You can very easily tell when I'm excited by a technology. I get very emphatic when talking about technologies that I 'get'. Oslo is one of those. When I was planning my trip to the PDC this year, Oslo was a distant third in my list of priorities. Tops on the list was Azure, followed by Windows 7. It only took one session with Don Box to make me change all of that. Mostly because I just didn't get it. A tool for Domain Driven Design, or a tool to create Domain Specific Languages?  As it turns out, it's both, and more.

What is Oslo?

image

Oslo is a platform of technologies designed to help us create model driven applications. Currently Oslo is composed of 3 components; A language , a tool, and  a database.

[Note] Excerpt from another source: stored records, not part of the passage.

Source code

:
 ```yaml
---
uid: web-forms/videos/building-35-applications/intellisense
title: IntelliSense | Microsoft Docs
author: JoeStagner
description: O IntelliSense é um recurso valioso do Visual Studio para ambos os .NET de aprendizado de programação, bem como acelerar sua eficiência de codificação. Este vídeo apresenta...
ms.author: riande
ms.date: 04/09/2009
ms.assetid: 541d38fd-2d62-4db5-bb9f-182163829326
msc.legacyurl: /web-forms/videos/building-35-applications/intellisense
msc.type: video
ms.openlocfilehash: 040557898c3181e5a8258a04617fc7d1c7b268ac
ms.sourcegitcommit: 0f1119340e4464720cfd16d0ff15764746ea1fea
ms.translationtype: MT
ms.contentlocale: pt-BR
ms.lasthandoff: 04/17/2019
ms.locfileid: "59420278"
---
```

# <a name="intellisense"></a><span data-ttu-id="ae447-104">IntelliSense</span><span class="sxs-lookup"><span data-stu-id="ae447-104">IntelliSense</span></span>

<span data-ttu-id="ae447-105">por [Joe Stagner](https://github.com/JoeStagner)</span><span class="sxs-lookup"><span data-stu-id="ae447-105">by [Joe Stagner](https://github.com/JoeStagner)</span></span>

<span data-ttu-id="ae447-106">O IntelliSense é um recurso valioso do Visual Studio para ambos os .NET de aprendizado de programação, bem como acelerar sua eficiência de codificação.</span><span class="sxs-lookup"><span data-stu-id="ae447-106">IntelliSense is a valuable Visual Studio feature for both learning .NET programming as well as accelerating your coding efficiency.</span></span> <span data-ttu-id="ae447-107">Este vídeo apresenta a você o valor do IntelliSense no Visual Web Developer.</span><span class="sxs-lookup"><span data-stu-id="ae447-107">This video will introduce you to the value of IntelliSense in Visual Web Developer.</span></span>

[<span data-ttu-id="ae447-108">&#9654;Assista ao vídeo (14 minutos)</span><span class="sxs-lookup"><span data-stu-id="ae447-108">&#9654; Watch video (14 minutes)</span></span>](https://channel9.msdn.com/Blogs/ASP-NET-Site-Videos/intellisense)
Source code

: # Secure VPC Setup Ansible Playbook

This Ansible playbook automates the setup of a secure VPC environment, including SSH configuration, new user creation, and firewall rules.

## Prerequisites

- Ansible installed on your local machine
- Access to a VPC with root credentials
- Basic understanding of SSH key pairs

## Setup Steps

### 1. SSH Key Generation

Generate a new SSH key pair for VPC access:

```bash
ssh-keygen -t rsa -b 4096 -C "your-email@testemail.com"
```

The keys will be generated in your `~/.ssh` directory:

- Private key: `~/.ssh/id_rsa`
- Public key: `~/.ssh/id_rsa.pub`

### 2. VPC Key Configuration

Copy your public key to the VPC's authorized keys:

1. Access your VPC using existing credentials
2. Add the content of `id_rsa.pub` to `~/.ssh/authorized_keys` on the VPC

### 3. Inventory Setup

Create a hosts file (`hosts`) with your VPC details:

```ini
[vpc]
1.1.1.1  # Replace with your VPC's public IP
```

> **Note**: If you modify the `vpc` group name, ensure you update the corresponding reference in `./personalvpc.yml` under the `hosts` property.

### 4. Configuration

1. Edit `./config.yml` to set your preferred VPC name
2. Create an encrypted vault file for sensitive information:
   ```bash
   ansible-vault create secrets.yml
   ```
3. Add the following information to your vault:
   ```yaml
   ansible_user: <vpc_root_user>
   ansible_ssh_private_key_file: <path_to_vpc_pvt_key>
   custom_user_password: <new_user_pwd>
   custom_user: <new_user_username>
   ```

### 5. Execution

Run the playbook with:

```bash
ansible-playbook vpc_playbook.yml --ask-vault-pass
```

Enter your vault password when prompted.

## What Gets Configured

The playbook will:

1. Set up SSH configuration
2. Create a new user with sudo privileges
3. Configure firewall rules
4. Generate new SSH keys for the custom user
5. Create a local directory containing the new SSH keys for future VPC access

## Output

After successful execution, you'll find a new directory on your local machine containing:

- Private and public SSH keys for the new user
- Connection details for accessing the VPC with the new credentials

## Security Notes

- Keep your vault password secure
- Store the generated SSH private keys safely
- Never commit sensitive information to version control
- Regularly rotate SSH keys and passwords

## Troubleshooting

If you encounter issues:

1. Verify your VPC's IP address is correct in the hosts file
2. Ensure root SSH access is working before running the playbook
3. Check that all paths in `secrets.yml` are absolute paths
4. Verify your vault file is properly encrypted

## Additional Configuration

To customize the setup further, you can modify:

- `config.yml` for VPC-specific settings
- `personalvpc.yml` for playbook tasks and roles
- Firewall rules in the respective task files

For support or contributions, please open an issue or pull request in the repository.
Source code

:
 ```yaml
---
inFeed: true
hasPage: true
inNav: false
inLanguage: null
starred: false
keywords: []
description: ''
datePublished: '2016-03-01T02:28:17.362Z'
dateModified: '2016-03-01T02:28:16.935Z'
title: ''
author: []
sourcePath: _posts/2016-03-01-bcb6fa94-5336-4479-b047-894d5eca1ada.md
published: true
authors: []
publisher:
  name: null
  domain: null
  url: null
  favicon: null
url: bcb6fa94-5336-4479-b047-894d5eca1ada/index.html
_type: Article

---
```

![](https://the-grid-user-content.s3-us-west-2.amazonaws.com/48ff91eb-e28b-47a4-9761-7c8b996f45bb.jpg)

Actually, there are two languages that come with the Oslo SDK on MSDN, "M" (M) and "M Grammar" (Mg). M is used to define your models. It in itself is a DSL defined by Mg. Mg is a grammar that allows you to define new DSL's. The purpose of the languages is to give non-visual among us a textual representation of our models. There are a set of command line utilities used to compile your M and Mg files and deploy them to a Repository.

The tool is called Quadrant, and it's a graphical tool for creating models. It interacts with the Repository directly. You can create new models and instances and then display them in useful views. As one of the members of the team Oslo out it, "It's the last application you'll ever install".

The Repository is a database for storing and sharing models. The repository is the central point in the entire platform. The model and the data stored in the model are kept in the database. Both M and it's tool chain and Quadrant deploy the models into the Repository. You can have multiple Repositories in your enterprise, in fact you probably will with development, staging and production environments.

What's Next

I think I "get" Oslo. I'll be spending more time with this technology and reporting back here on my findings. Hopefully this will help others "get" Oslo as well. Who knows what we will end up with when it's finally released, but at this stage we have a lot more input into the direction of this Platform that a lot of previous technologies coming out of Microsoft. Remember that Oslo is not even in Beta yet so a lot of it could change or even disappear like Astoria. There are still a lot of very cool things happening in this SDK that it's worth giving a few looks at.